Equilibrium and kinetic study of arsenic sorption by water-insoluble nanocomposite resin of poly[N-(4-vinylbenzyl)-N-methyl-d-glucamine]-montmorillonite

This research presents the kinetic and equilibrium performance of arsenic sorption by a novel polymer-clay nanocomposite ion exchange resin. The monomer N-(4-vinylbenzyl)-N-methyl-d-glucamine was previously synthesised and subsequently polymerised via radical initiation in the presence of crosslinking reagent N,N-methylene-bis-acrylamide and organic-modified montmorillonite. The sorption of arsenic(V) was studied as a function of time, initial concentration and pH. Experiments as a function of pH revealed that arsenic sorption was favoured in the pH range from 3 to 6. The experimental data were fitted to kinetic and diffusion models, such as pseudo-first order, pseudo-second order, Elovich, and the intra-particle diffusion model. The pseudo-second order model presented the best correlation with the experimental data. The model indicated that high percentages of retention could be achieved in a short time (>90%, 1 h of contact) at pH 6 when the initial arsenic concentration was between 5 and 50 mg/L. Intra-particle diffusion and the Boyd relationship showed that arsenic sorption was controlled by the film diffusion mechanism. The Langmuir, Freundlich, and Dubinin–Radushkevitch isotherms were fitted to experimental data, and the Langmuir isotherm presented the best fit.
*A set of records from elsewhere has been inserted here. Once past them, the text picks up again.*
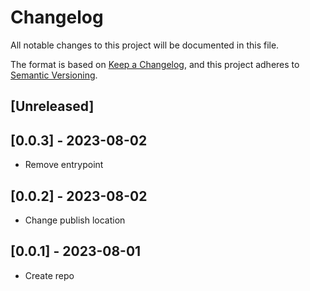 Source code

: # Changelog
All notable changes to this project will be documented in this file.

The format is based on [Keep a Changelog](https://keepachangelog.com/en/1.0.0/),
and this project adheres to [Semantic Versioning](https://semver.org/spec/v2.0.0.html).

## [Unreleased]

## [0.0.3] - 2023-08-02
- Remove entrypoint

## [0.0.2] - 2023-08-02
- Change publish location

## [0.0.1] - 2023-08-01
- Create repo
Thermodynamic parameters (ΔG°, ΔH°, ΔS°) showed that the arsenic sorption process was a spontaneous process, endothermic, and produced an increase in entropy.

► Nanocomposite based on N-methyl-d-glucamine and montmorillonite for arsenic sorption.
► Arsenic sorption capacity above 70 mg As/gresin was reached.
► Low arsenic concentration and pH 6 are the optimal retention experimental conditions.